Вряд ли близкие понимали такие мелочи. Вернее, они принимали, но вряд ли могли понять. Впрочем, он выглядел вполне респектабельно. Иномарка. Японский же мотоцикл. Мальчишка. Говорят, что совсем незадолго до… он даже умудрился попасть в обезьянник за отсутствие водительского удостоверения. Может быть.
Его брат проповедует на Украине. Его дочь исповедует эмо. Ничего не знаю про его жену. А на уголке его гроба лежала черная шляпа. Которая уйдет вместе с ним. Как верное существо вроде собаки, вечно молчащей и тихо следящей за каждым движением своего повелителя.
Он мог написать на любую тему в формате газеты, который его устраивал. Видимо, слова любили его, как любят простые ученики незатейливого, но вполне справедливого и отходчивого учителя. Он не безбашничал в своих статьях, а писал хорошим и внятным языком. А если что-то вспарывал, то не призывал «разбивать собачьи головы». Интеллигентность и стиль не купишь ни на какие муниципальные премии и не получишь от власти в виде матпомощи. Но он принимал условия муниципальных игр так же слегка иронично. И слова- верные ученики никогда не подводили его. Не выдавали.

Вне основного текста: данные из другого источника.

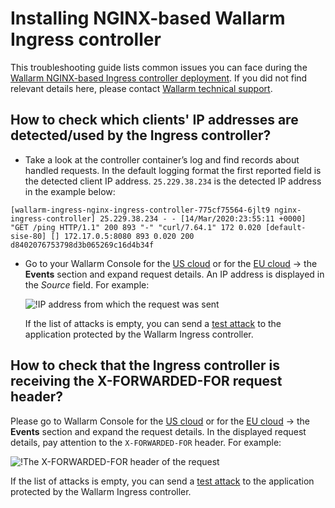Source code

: # Installing NGINX-based Wallarm Ingress controller

This troubleshooting guide lists common issues you can face during the [Wallarm NGINX-based Ingress controller deployment](../admin-en/installation-kubernetes-en.md). If you did not find relevant details here, please contact [Wallarm technical support](mailto:support@wallarm.com).

## How to check which clients' IP addresses are detected/used by the Ingress controller?

* Take a look at the controller container’s log and find records about handled requests. In the default logging format the first reported field is the detected client IP address. `25.229.38.234` is the detected IP address in the example below:
```
[wallarm-ingress-nginx-ingress-controller-775cf75564-6jlt9 nginx-ingress-controller] 25.229.38.234 - - [14/Mar/2020:23:55:11 +0000] "GET /ping HTTP/1.1" 200 893 "-" "curl/7.64.1" 172 0.020 [default-sise-80] [] 172.17.0.5:8080 893 0.020 200 d8402076753798d3b065269c16d4b34f 
```

* Go to your Wallarm Console for the [US cloud](https://us1.my.wallarm.com) or for the [EU cloud](https://my.wallarm.com) → the **Events** section and expand request details. An IP address is displayed in the *Source* field. For example:

    ![!IP address from which the request was sent](../images/request-ip-address.png)

    If the list of attacks is empty, you can send a [test attack](../admin-en/installation-check-operation-en.md#2-run-a-test-attack) to the application protected by the Wallarm Ingress controller.
    
## How to check that the Ingress controller is receiving the X-FORWARDED-FOR request header?

Please go to Wallarm Console for the [US cloud](https://us1.my.wallarm.com) or for the [EU cloud](https://my.wallarm.com) → the **Events** section and expand the request details. In the displayed request details, pay attention to the `X-FORWARDED-FOR` header. For example:

![!The X-FORWARDED-FOR header of the request](../images/x-forwarded-for-header.png)

If the list of attacks is empty, you can send a [test attack](../admin-en/installation-check-operation-en.md#2-run-a-test-attack) to the application protected by the Wallarm Ingress controller.
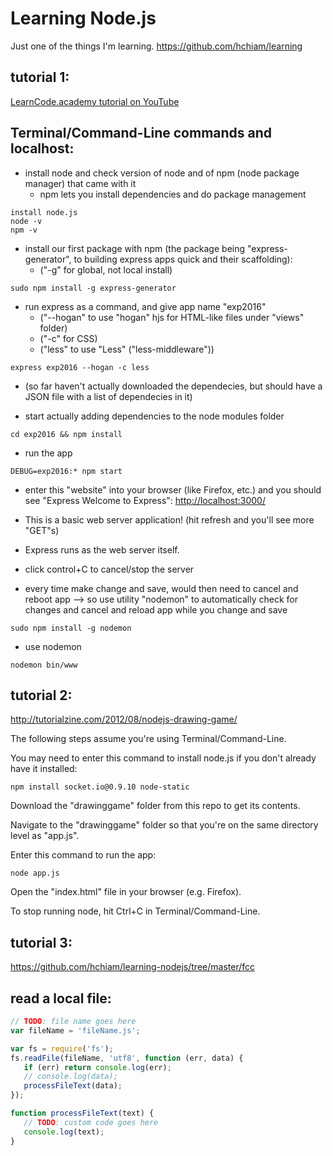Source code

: # Learning Node.js
Just one of the things I'm learning. https://github.com/hchiam/learning

## tutorial 1:
[LearnCode.academy tutorial on YouTube](https://www.youtube.com/watch?annotation_id=annotation_444363647&feature=iv&index=3&list=PLoYCgNOIyGAApoDfJHjmMgGNlYenKg5jO&src_vid=pU9Q6oiQNd0&v=FqMIyTH9wSg)

## Terminal/Command-Line commands and localhost:

* install node and check version of node and of npm (node package manager) that came with it
    * npm lets you install dependencies and do package management

```
install node.js
node -v
npm -v
```

* install our first package with npm (the package being "express-generator", to building express apps quick and their scaffolding):
    * ("-g" for global, not local install)

```
sudo npm install -g express-generator
```

* run express as a command, and give app name "exp2016"
    * ("--hogan" to use "hogan" hjs for HTML-like files under "views" folder)
    * ("-c" for CSS)
    * ("less" to use "Less" ("less-middleware"))

```
express exp2016 --hogan -c less
```

* (so far haven't actually downloaded the dependecies, but should have a JSON file with a list of dependecies in it)

* start actually adding dependencies to the node modules folder

```
cd exp2016 && npm install
```

* run the app

```
DEBUG=exp2016:* npm start
```

* enter this "website" into your browser (like Firefox, etc.) and you should see "Express Welcome to Express":
[http://localhost:3000/](http://localhost:3000/)

* This is a basic web server application! (hit refresh and you'll see more "GET"s)
* Express runs as the web server itself.

* click control+C to cancel/stop the server

* every time make change and save, would then need to cancel and reboot app --> so use utility "nodemon" to automatically check for changes and cancel and reload app while you change and save

```
sudo npm install -g nodemon
```

* use nodemon

```
nodemon bin/www
```

## tutorial 2:
http://tutorialzine.com/2012/08/nodejs-drawing-game/

The following steps assume you're using Terminal/Command-Line.

You may need to enter this command to install node.js if you don't already have it installed:

`
npm install socket.io@0.9.10 node-static
`

Download the "drawinggame" folder from this repo to get its contents.

Navigate to the "drawinggame" folder so that you're on the same directory level as "app.js".

Enter this command to run the app:

`
node app.js 
`

Open the "index.html" file in your browser (e.g. Firefox).

To stop running node, hit Ctrl+C in Terminal/Command-Line.

## tutorial 3:
https://github.com/hchiam/learning-nodejs/tree/master/fcc

## read a local file:

```js
// TODO: file name goes here
var fileName = 'fileName.js';

var fs = require('fs');
fs.readFile(fileName, 'utf8', function (err, data) {
   if (err) return console.log(err);
   // console.log(data);
   processFileText(data);
});

function processFileText(text) {
   // TODO: custom code goes here
   console.log(text);
}
```
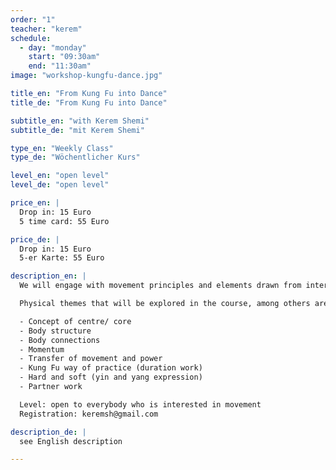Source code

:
 ```yaml
---
order: "1"
teacher: "kerem"
schedule:
  - day: "monday"
    start: "09:30am"
    end: "11:30am"
image: "workshop-kungfu-dance.jpg"

title_en: "From Kung Fu into Dance"
title_de: "From Kung Fu into Dance"

subtitle_en: "with Kerem Shemi"
subtitle_de: "mit Kerem Shemi"

type_en: "Weekly Class"
type_de: "Wöchentlicher Kurs"

level_en: "open level"
level_de: "open level"

price_en: |
  Drop in: 15 Euro
  5 time card: 55 Euro 

price_de: |
  Drop in: 15 Euro
  5-er Karte: 55 Euro

description_en: |
  We will engage with movement principles and elements drawn from internal Chinese martial arts. These principles will be the tools used in order to deepen our understanding of the kinaesthetic body, therefore increasing our awareness of movement possibilities which will lead us into creative movement and dance. Each class consists of two main parts: the first part focuses on instructed movements and exercises inspired by martial arts. The second part is taking these principles into guided improvisation, providing a platform for individual research and exploration.  

  Physical themes that will be explored in the course, among others are:  

  - Concept of centre/ core  
  - Body structure  
  - Body connections  
  - Momentum  
  - Transfer of movement and power  
  - Kung Fu way of practice (duration work)  
  - Hard and soft (yin and yang expression)  
  - Partner work  

  Level: open to everybody who is interested in movement  
  Registration: keremsh@gmail.com

description_de: |
  see English description  

---
```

Мы, остальные, конечно же понимали, чего стоят все эти «позднейшие вставки» в его статьях, типа «по-хозяйски огляделся», «проявил рачительность» и «опыта не занимать». Он их тоже не комментировал, а «папы» принимали за чистые, от души, сребреники. Увы, господа, увы.
Именно он помог мне выправить одну из первых моих статей про «беспокойную» депутатскую деятельность. Тогда я, немолодой, но упертый, отчаянно не хотел признавать, что про деятельность слуг в русских провинциальных газетах можно писать либо хорошее, либо… ничего. А я написал с оттенком пессимизма в отношении светлого будущего, которое, по мнению депутатов, даст скорейшая приватизация муниципальной собственности. Я позволил себе усомниться. В самом конце. Тем более, что и в среде депутатской комиссии, куда меня пригласили, тоже были иные мнения.
- Даже интересно, что у вас получится после наших споров, - сказа мне один продвинутый депутат.
Вышел почти что скандал. Статью в черновом варианте по мылу отправили в кабинет пресс-службы, и мадам (высокая, стройная, обесцвеченная блондинка) устроила нагоняй редактрессе.
- Почему такой негатив?! – говорят, орала она в трубку. Были там и географические вопросы, наподобие «где вы взяли его?», и риторические – «что это такое?», и гастрономические с издевкой – «это есть не хорошо».
Мой материал отдали ему, бездумно гоняющему в тот момент какую-то древнюю игру по монитору. Он и не думал набрасываться на свалившееся задание. Еще погонял виртуальных гномов, закусывая булкой с чаем и только потом перешел к натуральным. Сделал всё без надрыва и быстро, как опытный хирург, аккуратно зашил после внесения позитива и иронично мне подмигнул. Слова его были просты и послушны, и мадам в пресслужбе перестала бушевать.
А я, будучи ненамного младше, наверное, надо сказать – получил урок?
Нет.
Я получил затрещину, но не мог обидеться.
Поделом.
Только потом я понял, как ошибаются те, кто готов подставлять журналиста, при этом за глаза причисляя его к представителям древнейшей профессии, на роль «борца за свободу трудящихся».
Да чего это ради? Рупор и всё такое? Критикуй, предлагая?
Да, полноте, господа.
Пресса свободна настолько, насколько этого хочет общество. А если представители общества глотают те самые сопли про «опыта не занимать», то чего вы хотите от журналиста? Чтоб он грудью закрыл амбразуру бесчисленных дотов пресслужб? А вы, как на знаменитой картине Питера Брейгеля, будете набивать рот жратвой и в пол-уха слушать искусителя-сатира и публициста?
Вы готовы принять потом удар на себя? Потом, когда он вдруг впадет в немилость? Или в упор не будете его замечать, лениво пережевывая по вечерам новый брикет позитива?
Мы не говорили с ним об этом, но всё было понятно и так.
Он иногда позволял себе надраться по-русски, серьезно. Но я не был в его компании. Никто из нас не был. Он был один?
Я тоже предпочитаю выпивать только с зеркалом. Как-то спокойнее оттого, что обрыдло уже говорить и про позитивчики, и про сортиры.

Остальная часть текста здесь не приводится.